Modern automotive systems have as many as 80 electronic control units working in them, simultaneously pumping out and collecting data -- all the while working in concert with the electrical and mechanical systems around them. And this is just one example of a highly integrated engineering system. Similar systems that integrate hardware, software, and huge amounts of sensors are becoming more prevalent in such industries as aircraft, defense, and healthcare, to name a few. Verification plays a critical role in the development of these systems, helping to cut their time-to-market, making products ready faster, and preventing recalls as much as possible. These efforts increase product quality exponentially, beyond the obvious crucial need to maximize safety-critical issues in systems.

“Complex engineering systems by their nature integrate hardware and software,” said Amir, the general chair at IBM Research - Haifa’s recent 2012 Haifa Verification Conference (HVC). “The more intricate and mission-critical those systems become, the more crucial our need to verify their proper functioning.”

Complex by nature

According to Professor Edward Lee of UC Berkeley, a keynote speaker at HVC 2012, “modern engineering systems are really cyber-physical systems, where hardware interacts and integrates not only with software but also with the data flowing from a nearly endless number of sensors.”

These often real-time systems can be extremely difficult to verify, he explained. “But if we extend the standard software paradigm to include timing properties and re-engineer various performance optimizations, the resulting systems are more easily verified and often have better performance.”

IBM Researchers in Haifa are working on improving complex systems engineering verification by adding automation to the verification process whenever possible. More flexible and extensive than manual testing, automated verification is also much less error-prone, and it allows computers to generate random test cases (a critical aspect of verification) that human testers wouldn’t think of on their own.

Improving manufacturing processes

One of the systems engineering verification projects that IBM Researchers are participating in is MuProD, a European research consortium, which is striving to develop quality control methods for manufacturing.

“MuProD focuses on novel methods that examine products during production so that faults can be detected early,” explained Allon Adir, an IBM researcher working on the project. “As part of MuProd, we're developing testing for the production process as a system, using techniques usually employed in hardware verification. This approach enables us to add significant value to the manufacturing process."

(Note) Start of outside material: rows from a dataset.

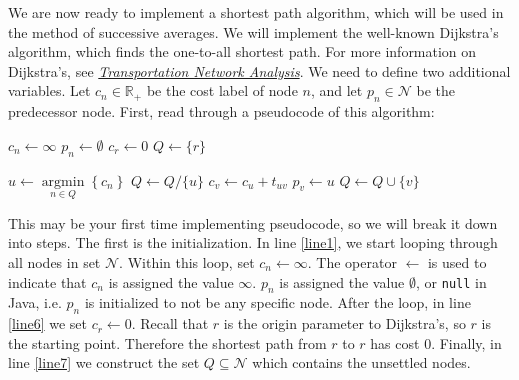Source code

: \documentclass[11pt]{article}
\newcommand{\N}{\mathcal{N}}
\newcommand{\A}{\mathcal{A}}
\DeclareMathOperator*{\argmin}{\arg\min}
\begin{document}
We are now ready to implement a shortest path algorithm, which will be used in the method of successive averages. We will implement the well-known Dijkstra's algorithm, which finds the one-to-all shortest path. For more information on Dijkstra's, see \href{https://sboyles.github.io/blubook.html}{\textit{Transportation Network Analysis}}. We need to define two additional variables. Let $c_n\in\mathbb{R}_+$ be the cost label of node $n$, and let $p_n\in\N$ be the predecessor node. First, read through a pseudocode of this algorithm:


\vspace{\baselineskip}


\begin{algorithmic}[1]
	\For{$n\in \N$}  \label{line1}
	\State $c_n \leftarrow \infty$
	\State $p_n \leftarrow \emptyset$
	\EndFor
	\State $c_r \leftarrow 0$ \label{line6}
	\State  $Q\leftarrow \{r\}$ \label{line7}
	
	\vspace{0.5\baselineskip}
	
	  \label{line8}
	\State $u\leftarrow \argmin\limits_{n\in Q} \left\{ c_n\right\}$ \label{line9}
	\State $Q\leftarrow Q/\{u\}$
	\For{$(u,v)\in\A$} \label{line10}
	  \label{line11}
	\State $c_v \leftarrow c_u + t_{uv}$  \label{line12}
	\State $p_v \leftarrow u$
	\State $Q\leftarrow Q\cup \{v\}$ \label{line14}
	\EndIf
	\EndFor
	\EndWhile \label{line17}
	\EndProcedure 
	
\end{algorithmic}

\vspace{\baselineskip}

\noindent This may be your first time implementing pseudocode, so we will break it down into steps. The first is the initialization. In line \ref{line1}, we start looping through all nodes in set $\N$. Within this loop, set $c_n \leftarrow \infty$. The operator $\leftarrow$ is used to indicate that $c_n$ is assigned the value $\infty$. $p_n$ is assigned the value $\emptyset$, or \texttt{null} in Java, i.e. $p_n$ is initialized to not be any specific node. After the loop, in line \ref{line6} we set $c_r\leftarrow 0$. Recall that $r$ is the origin parameter to Dijkstra's, so $r$ is the starting point. Therefore the shortest path from $r$ to $r$ has cost $0$. Finally, in line \ref{line7} we construct the set $Q\subseteq\N$ which contains the unsettled nodes. 
\end{document}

Hardware verification is a more mature field than the testing of engineering systems, Allon explained. Adapting techniques that were originally developed for hardware is now benefiting the quality of integrated engineering systems.

Networking break at HVC 2012
“Our goal is pretty simple,” he said. “We want to apply the verification success we’ve achieved in the hardware realm to the manufacturing process. By doing so, we hope to achieve high quality production in a short time-frame and at a reasonably low cost.”

“The bottom line in verification is the drive for quality,” Amir summed things up: “Whether in hardware, software, or integrated systems, we keep striving to make better tests with more complete coverage so the final result is a verified and reliable product.”